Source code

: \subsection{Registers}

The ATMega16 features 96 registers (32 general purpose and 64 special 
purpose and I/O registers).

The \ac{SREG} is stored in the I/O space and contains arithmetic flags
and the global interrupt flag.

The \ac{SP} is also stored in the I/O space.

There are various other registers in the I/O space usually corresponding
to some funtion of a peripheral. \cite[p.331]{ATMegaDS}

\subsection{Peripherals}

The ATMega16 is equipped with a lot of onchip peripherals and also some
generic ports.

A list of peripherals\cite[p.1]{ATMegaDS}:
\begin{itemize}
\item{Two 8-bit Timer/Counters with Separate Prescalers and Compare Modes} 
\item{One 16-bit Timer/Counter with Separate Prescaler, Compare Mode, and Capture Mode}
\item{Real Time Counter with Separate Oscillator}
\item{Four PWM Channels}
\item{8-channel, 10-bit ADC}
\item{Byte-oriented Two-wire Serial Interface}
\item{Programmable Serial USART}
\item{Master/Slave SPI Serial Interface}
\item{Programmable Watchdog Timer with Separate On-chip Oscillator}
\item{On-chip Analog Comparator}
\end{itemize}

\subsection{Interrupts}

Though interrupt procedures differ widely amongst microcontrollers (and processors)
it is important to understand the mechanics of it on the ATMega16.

--------------------------------

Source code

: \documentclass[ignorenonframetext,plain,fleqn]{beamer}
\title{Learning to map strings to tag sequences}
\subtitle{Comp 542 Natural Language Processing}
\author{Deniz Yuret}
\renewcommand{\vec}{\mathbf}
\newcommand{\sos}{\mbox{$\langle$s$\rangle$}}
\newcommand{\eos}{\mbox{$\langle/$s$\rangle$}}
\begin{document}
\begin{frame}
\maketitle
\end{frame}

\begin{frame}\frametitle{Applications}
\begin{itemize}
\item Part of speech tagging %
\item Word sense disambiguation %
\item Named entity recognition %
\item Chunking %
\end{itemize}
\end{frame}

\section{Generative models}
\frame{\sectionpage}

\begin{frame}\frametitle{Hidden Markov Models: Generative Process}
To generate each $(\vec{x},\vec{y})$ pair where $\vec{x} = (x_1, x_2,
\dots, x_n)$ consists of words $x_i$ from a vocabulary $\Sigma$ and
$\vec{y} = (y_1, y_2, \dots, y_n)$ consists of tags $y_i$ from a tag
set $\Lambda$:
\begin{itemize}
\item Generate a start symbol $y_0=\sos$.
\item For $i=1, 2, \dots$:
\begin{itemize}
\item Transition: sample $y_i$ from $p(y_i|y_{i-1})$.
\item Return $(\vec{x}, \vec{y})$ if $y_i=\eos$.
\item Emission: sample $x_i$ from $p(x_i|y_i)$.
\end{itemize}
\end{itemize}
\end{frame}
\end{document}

--------------------------------

__Task requirements__
The lines to copy are those above that contain the string "Interface".

__Task answer__
\item{Byte-oriented Two-wire Serial Interface}
\item{Master/Slave SPI Serial Interface}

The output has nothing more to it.